FlowGate is built as a working system, not a throwaway prototype — it runs the document pipeline that drives its own development. The backend, auth, workflow engine, multi-database support, and remote API are the solid, well-tested core; the frontend's conversation and review-UI polish is the area under active iteration.
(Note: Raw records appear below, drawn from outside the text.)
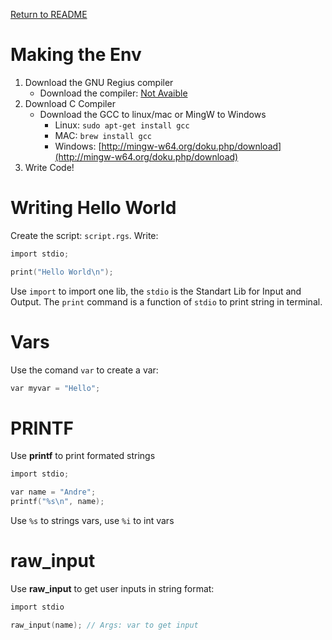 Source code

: [Return to README](../README.md)

# Making the Env
 1. Download the GNU Regius compiler
    - Download the compiler: [Not Avaible]()
 2. Download C Compiler
    - Download the GCC to linux/mac or MingW to Windows
        - Linux: `sudo apt-get install gcc`
        - MAC: `brew install gcc`
        - Windows: [http://mingw-w64.org/doku.php/download](http://mingw-w64.org/doku.php/download)
 3. Write Code!

# Writing Hello World
 Create the script: `script.rgs`. Write:

```c
import stdio;

print("Hello World\n");
```

 Use `import` to import one lib, the `stdio` is the Standart Lib for Input and Output. The `print` command is a function of `stdio` to print string in terminal.

# Vars
 Use the comand `var` to create a var:
 ```c
var myvar = "Hello";
 ```

# PRINTF
 Use **printf** to print formated strings

 ```c
import stdio;

var name = "Andre";
printf("%s\n", name);
 ```

 Use `%s` to strings vars, use `%i` to int vars

# raw_input
 Use **raw_input** to get user inputs in string format:

```c
import stdio

raw_input(name); // Args: var to get input
``` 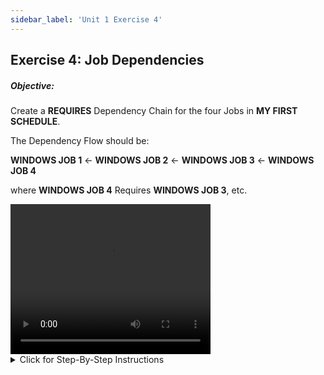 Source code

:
 ```yaml
---
sidebar_label: 'Unit 1 Exercise 4'
---
```


## Exercise 4: Job Dependencies

##### Objective:

Create a **REQUIRES** Dependency Chain for the four Jobs in **MY FIRST SCHEDULE**. 

The Dependency Flow should be:

**WINDOWS JOB 1** <- **WINDOWS JOB 2** <- **WINDOWS JOB 3** <- **WINDOWS JOB 4**

where **WINDOWS JOB 4** Requires **WINDOWS JOB 3**, etc.

<div>
<video width="320" height="240" controls>
  <source src="videobasic/U1E4.mp4" type="video/mp4"></source>
Your browser does not support the video tag.
</video>
</div>

<details>

<summary>Click for Step-By-Step Instructions</summary>

1.	Under the **Administration** topic, Double-Click on **Job Master**. 
2.	In the **Schedule** drop-down list, select **My First Schedule**.
3.	In the **Job** drop-down list, select **Windows Job 4**.
4.	Under **Job Properties**, click on the **Dependencies** tab.
5.	In the **Job Dependency** frame, click the **Add** button.
6.	In the **Add Dependency** frame:
  * In the **Job** drop-down list, select **Windows Job 3**.
  *	Select the **Requires** Dependency Type.
  *	Click the **OK** button.
7.	In the **Job** drop-down list, select **Windows Job 3**.
8.	In the **Job Dependency** frame, click the **Add** button.
9.	In the **Add Dependency** frame:
  * In the **Job** drop-down list, select **Windows Job 2**.
  *	Select the **Requires** Dependency Type.
  *	Click the **OK** button.
10.	In the **Job** drop-down list, select **Windows Job 2**.
11.	In the **Job Dependency** frame, click the **Add** button.
12.	In the **Add Dependency** frame:
  *	In the **Job** drop-down list, select **Windows Job 1**.
  *	Select the **Requires** Dependency Type.
  *	Click the **OK** button.
13.	Close the **Job Master**.

</details>
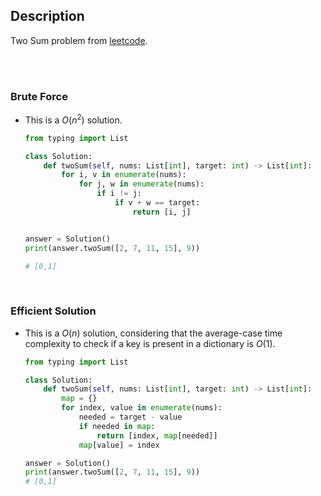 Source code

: ## Description

Two Sum problem from [leetcode](https://leetcode.com/problems/two-sum/description/).

<br>
<br>

### Brute Force

- This is a $O(n^2)$ solution.

  ```py
  from typing import List

  class Solution:
      def twoSum(self, nums: List[int], target: int) -> List[int]:
          for i, v in enumerate(nums):
              for j, w in enumerate(nums):
                  if i != j:
                      if v + w == target:
                          return [i, j]


  answer = Solution()
  print(answer.twoSum([2, 7, 11, 15], 9))

  # [0,1]
  ```

<br>

### Efficient Solution

- This is a $O(n)$ solution, considering that the average-case time complexity to check if a key is present in a dictionary is $O(1)$.

  ```py
  from typing import List

  class Solution:
      def twoSum(self, nums: List[int], target: int) -> List[int]:
          map = {}
          for index, value in enumerate(nums):
              needed = target - value
              if needed in map:
                  return [index, map[needed]]
              map[value] = index

  answer = Solution()
  print(answer.twoSum([2, 7, 11, 15], 9))
  # [0,1]
  ```
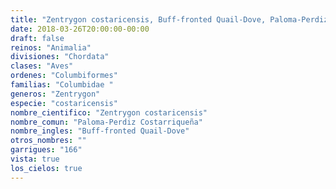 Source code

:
 ```yaml
---
title: "Zentrygon costaricensis, Buff-fronted Quail-Dove, Paloma-Perdiz Costarriqueña"
date: 2018-03-26T20:00:00-00:00
draft: false
reinos: "Animalia"
divisiones: "Chordata"
clases: "Aves"
ordenes: "Columbiformes"
familias: "Columbidae "
generos: "Zentrygon"
especie: "costaricensis"
nombre_cientifico: "Zentrygon costaricensis"
nombre_comun: "Paloma-Perdiz Costarriqueña"
nombre_ingles: "Buff-fronted Quail-Dove"
otros_nombres: ""
garrigues: "166"
vista: true
los_cielos: true
---
```

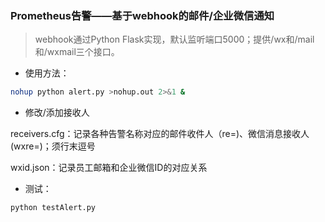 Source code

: ### Prometheus告警——基于webhook的邮件/企业微信通知



> webhook通过Python Flask实现，默认监听端口5000；提供/wx和/mail和/wxmail三个接口。



- 使用方法：

```sh
nohup python alert.py >nohup.out 2>&1 &
```



- 修改/添加接收人

receivers.cfg：记录各种告警名称对应的邮件收件人（re=)、微信消息接收人(wxre=)；须行末逗号

wxid.json：记录员工邮箱和企业微信ID的对应关系



- 测试：

```sh
python testAlert.py
```
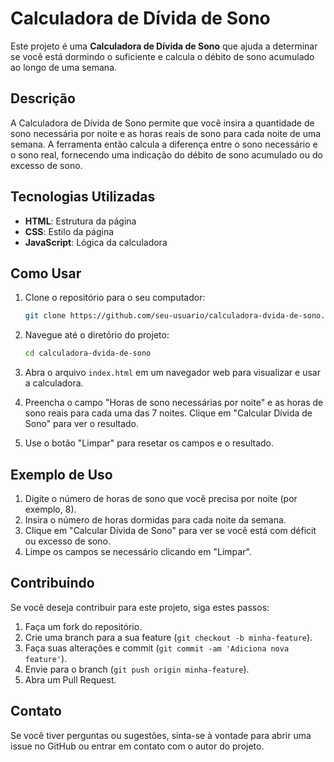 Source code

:# Calculadora de Dívida de Sono

Este projeto é uma **Calculadora de Dívida de Sono** que ajuda a determinar se você está dormindo o suficiente e calcula o débito de sono acumulado ao longo de uma semana.

## Descrição

A Calculadora de Dívida de Sono permite que você insira a quantidade de sono necessária por noite e as horas reais de sono para cada noite de uma semana. A ferramenta então calcula a diferença entre o sono necessário e o sono real, fornecendo uma indicação do débito de sono acumulado ou do excesso de sono.

## Tecnologias Utilizadas

- **HTML**: Estrutura da página
- **CSS**: Estilo da página
- **JavaScript**: Lógica da calculadora

## Como Usar

1. Clone o repositório para o seu computador:
    ```bash
    git clone https://github.com/seu-usuario/calculadora-dvida-de-sono.git
    ```

2. Navegue até o diretório do projeto:
    ```bash
    cd calculadora-dvida-de-sono
    ```

3. Abra o arquivo `index.html` em um navegador web para visualizar e usar a calculadora.

4. Preencha o campo "Horas de sono necessárias por noite" e as horas de sono reais para cada uma das 7 noites. Clique em "Calcular Dívida de Sono" para ver o resultado.

5. Use o botão "Limpar" para resetar os campos e o resultado.

## Exemplo de Uso

1. Digite o número de horas de sono que você precisa por noite (por exemplo, 8).
2. Insira o número de horas dormidas para cada noite da semana.
3. Clique em "Calcular Dívida de Sono" para ver se você está com déficit ou excesso de sono.
4. Limpe os campos se necessário clicando em "Limpar".

## Contribuindo

Se você deseja contribuir para este projeto, siga estes passos:

1. Faça um fork do repositório.
2. Crie uma branch para a sua feature (`git checkout -b minha-feature`).
3. Faça suas alterações e commit (`git commit -am 'Adiciona nova feature'`).
4. Envie para o branch (`git push origin minha-feature`).
5. Abra um Pull Request.

## Contato

Se você tiver perguntas ou sugestões, sinta-se à vontade para abrir uma issue no GitHub ou entrar em contato com o autor do projeto.

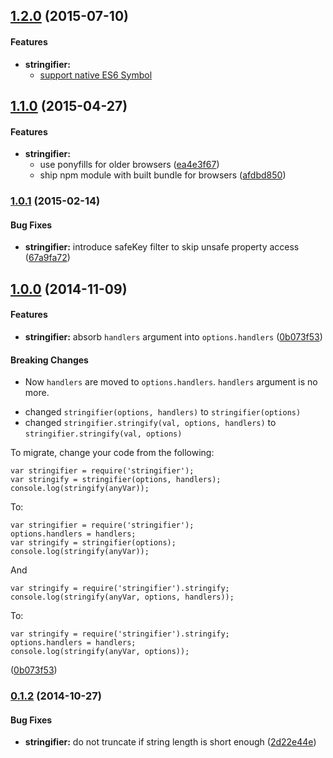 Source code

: ## [1.2.0](https://github.com/twada/stringifier/releases/tag/v1.2.0) (2015-07-10)


#### Features

* **stringifier:** 
  * [support native ES6 Symbol](https://github.com/twada/stringifier/pull/3)


## [1.1.0](https://github.com/twada/stringifier/releases/tag/v1.1.0) (2015-04-27)


#### Features

* **stringifier:**
  * use ponyfills for older browsers ([ea4e3f67](https://github.com/twada/stringifier/commit/ea4e3f673592fce8c57b49362100dc888038024e))
  * ship npm module with built bundle for browsers ([afdbd850](https://github.com/twada/stringifier/commit/afdbd850de3be0e5d40d3b574b4c0940ce2b5144))


### [1.0.1](https://github.com/twada/stringifier/releases/tag/v1.0.1) (2015-02-14)


#### Bug Fixes

* **stringifier:** introduce safeKey filter to skip unsafe property access ([67a9fa72](https://github.com/twada/stringifier/commit/67a9fa725c7602f948772f4f5f5a74806809ee34))


## [1.0.0](https://github.com/twada/stringifier/releases/tag/v1.0.0) (2014-11-09)


#### Features

* **stringifier:** absorb `handlers` argument into `options.handlers` ([0b073f53](https://github.com/twada/stringifier/commit/0b073f535eb0e99e97938c6101d8d2086f53a1df))


#### Breaking Changes

* Now `handlers` are moved to `options.handlers`. `handlers` argument is no more.

- changed `stringifier(options, handlers)` to `stringifier(options)`
- changed `stringifier.stringify(val, options, handlers)` to `stringifier.stringify(val, options)`

To migrate, change your code from the following:

```
var stringifier = require('stringifier');
var stringify = stringifier(options, handlers);
console.log(stringify(anyVar));
```

To:

```
var stringifier = require('stringifier');
options.handlers = handlers;
var stringify = stringifier(options);
console.log(stringify(anyVar));
```

And

```
var stringify = require('stringifier').stringify;
console.log(stringify(anyVar, options, handlers));
```

To:

```
var stringify = require('stringifier').stringify;
options.handlers = handlers;
console.log(stringify(anyVar, options));
```

 ([0b073f53](https://github.com/twada/stringifier/commit/0b073f535eb0e99e97938c6101d8d2086f53a1df))


### [0.1.2](https://github.com/twada/stringifier/releases/tag/v0.1.2) (2014-10-27)


#### Bug Fixes

* **stringifier:** do not truncate if string length is short enough ([2d22e44e](https://github.com/twada/stringifier/commit/2d22e44e15ea8c3eb5aae70dc6067de9b1878115))


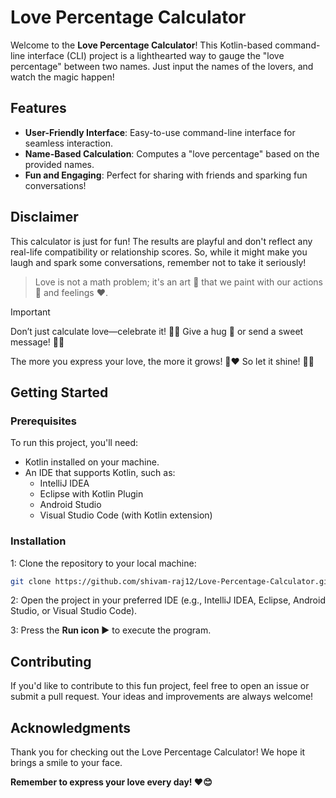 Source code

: # Love Percentage Calculator

Welcome to the **Love Percentage Calculator**! This Kotlin-based command-line interface (CLI) project is a lighthearted way to gauge the "love percentage" between two names. Just input the names of the lovers, and watch the magic happen!

## Features

- **User-Friendly Interface**: Easy-to-use command-line interface for seamless interaction.
- **Name-Based Calculation**: Computes a "love percentage" based on the provided names.
- **Fun and Engaging**: Perfect for sharing with friends and sparking fun conversations!

## Disclaimer
This calculator is just for fun! The results are playful and don't reflect any real-life compatibility or relationship scores. So, while it might make you laugh and spark some conversations, remember not to take it seriously!
> Love is not a math problem; it's an art 🎨 that we paint with our actions 🤝 and feelings ❤️.

> [!IMPORTANT]
> Don’t just calculate love—celebrate it! 🎉💖 Give a hug 🤗 or send a sweet message! 💌✨
> 
> The more you express your love, the more it grows! 🌱❤️ So let it shine! 🌟🌈

## Getting Started
### Prerequisites
To run this project, you'll need:

- Kotlin installed on your machine.
- An IDE that supports Kotlin, such as:
    - IntelliJ IDEA
    - Eclipse with Kotlin Plugin
    - Android Studio
    - Visual Studio Code (with Kotlin extension)
### Installation
1: Clone the repository to your local machine:
```bash
git clone https://github.com/shivam-raj12/Love-Percentage-Calculator.git
```
2: Open the project in your preferred IDE (e.g., IntelliJ IDEA, Eclipse, Android Studio, or Visual Studio Code).

3: Press the **Run icon ▶️** to execute the program.

## Contributing
If you'd like to contribute to this fun project, feel free to open an issue or submit a pull request. Your ideas and improvements are always welcome!

## Acknowledgments
Thank you for checking out the Love Percentage Calculator! We hope it brings a smile to your face. 

**Remember to express your love every day! ❤️😊**
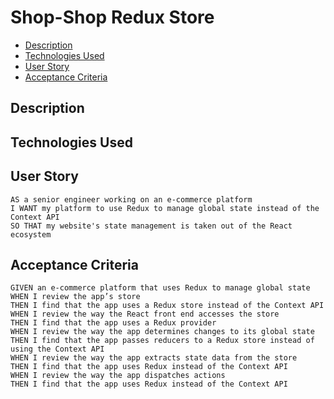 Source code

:# Shop-Shop Redux Store <!-- omit in toc -->
- [Description](#description)
- [Technologies Used](#technologies-used)
- [User Story](#user-story)
- [Acceptance Criteria](#acceptance-criteria)
## Description

## Technologies Used

## User Story
```
AS a senior engineer working on an e-commerce platform
I WANT my platform to use Redux to manage global state instead of the Context API
SO THAT my website's state management is taken out of the React ecosystem
```
## Acceptance Criteria
```
GIVEN an e-commerce platform that uses Redux to manage global state
WHEN I review the app’s store
THEN I find that the app uses a Redux store instead of the Context API
WHEN I review the way the React front end accesses the store
THEN I find that the app uses a Redux provider
WHEN I review the way the app determines changes to its global state
THEN I find that the app passes reducers to a Redux store instead of using the Context API
WHEN I review the way the app extracts state data from the store
THEN I find that the app uses Redux instead of the Context API
WHEN I review the way the app dispatches actions
THEN I find that the app uses Redux instead of the Context API
```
Recently landed: full multi-database migration sets (MySQL / PostgreSQL alongside SQLite) plus a runtime dialect-translation layer · continuous (unmanned) work chains · a notification feed · conversation documents · and a cleaned-up router layout (stray test files moved out of routers/).

Roadmap:

  • Git integration — tie the document pipeline to the actual repository. Link artifacts to commits / branches / PRs so an approved Task Report maps to a verifiable code state, and let gate transitions require or trigger Git actions (branch, commit, open PR). The gate stops being a claim about the code and becomes anchored to it.
  • Command-based AI integration — drive the whole pipeline natively from CLI agents (e.g. Claude Code) instead of hand-assembled HTTP calls. An agent submits, advances, clarifies, and reviews work through first-class commands, so the gate becomes part of the agent's normal command loop.
  • GUI transition — evolve the current browser SPA toward a full graphical client for authoring, reviewing, and conversing across pipelines — a desktop-grade workspace rather than a set of web pages.

License

Released under the MIT License — © 2026 horrible-gh.